Task details: Your task is to copy every line of the records below that contains "Diaria".

(Saved data entries)
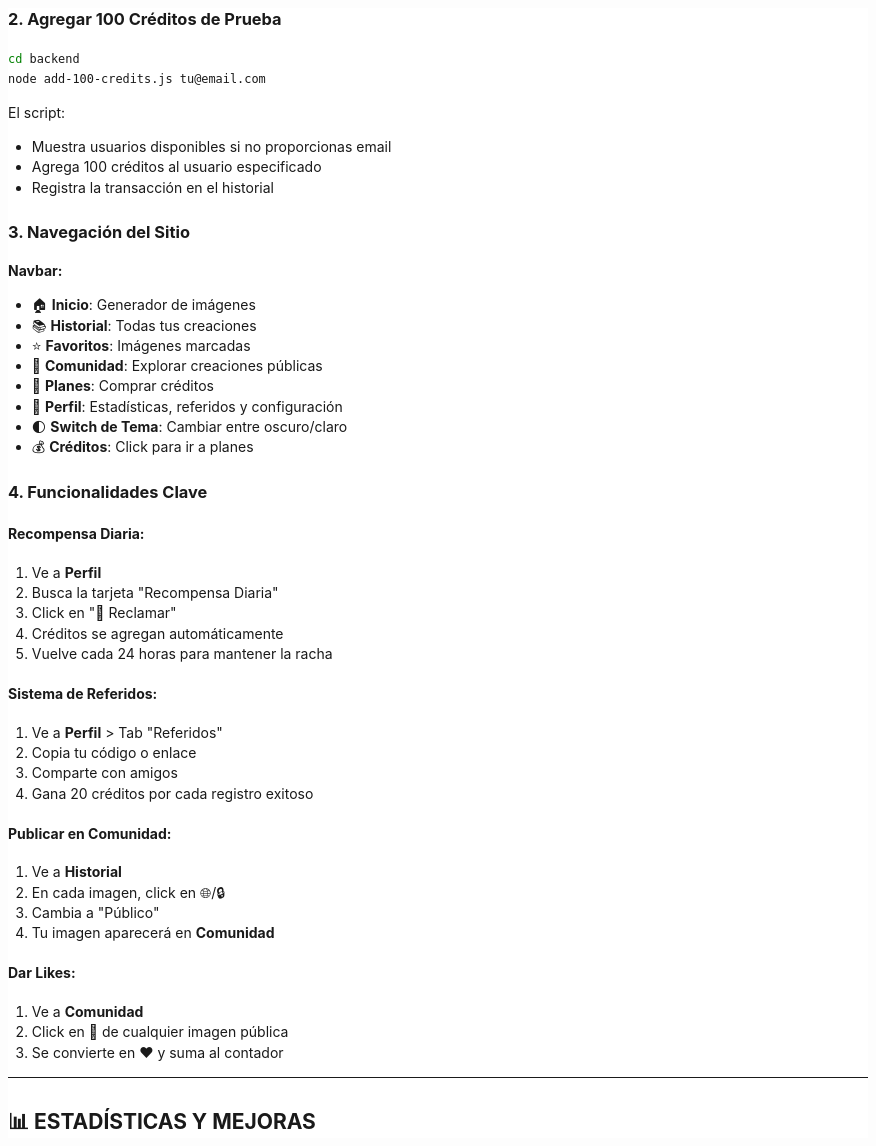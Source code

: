 ### 2. Agregar 100 Créditos de Prueba

```bash
cd backend
node add-100-credits.js tu@email.com
```

El script:
- Muestra usuarios disponibles si no proporcionas email
- Agrega 100 créditos al usuario especificado
- Registra la transacción en el historial

### 3. Navegación del Sitio

**Navbar:**
- 🏠 **Inicio**: Generador de imágenes
- 📚 **Historial**: Todas tus creaciones
- ⭐ **Favoritos**: Imágenes marcadas
- 👥 **Comunidad**: Explorar creaciones públicas
- 💎 **Planes**: Comprar créditos
- 👤 **Perfil**: Estadísticas, referidos y configuración
- 🌓 **Switch de Tema**: Cambiar entre oscuro/claro
- 💰 **Créditos**: Click para ir a planes

### 4. Funcionalidades Clave

#### Recompensa Diaria:
1. Ve a **Perfil**
2. Busca la tarjeta "Recompensa Diaria"
3. Click en "🎁 Reclamar"
4. Créditos se agregan automáticamente
5. Vuelve cada 24 horas para mantener la racha

#### Sistema de Referidos:
1. Ve a **Perfil** > Tab "Referidos"
2. Copia tu código o enlace
3. Comparte con amigos
4. Gana 20 créditos por cada registro exitoso

#### Publicar en Comunidad:
1. Ve a **Historial**
2. En cada imagen, click en 🌐/🔒
3. Cambia a "Público"
4. Tu imagen aparecerá en **Comunidad**

#### Dar Likes:
1. Ve a **Comunidad**
2. Click en 🤍 de cualquier imagen pública
3. Se convierte en ❤️ y suma al contador

---

## 📊 ESTADÍSTICAS Y MEJORAS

Your response:
#### Recompensa Diaria:
2. Busca la tarjeta "Recompensa Diaria"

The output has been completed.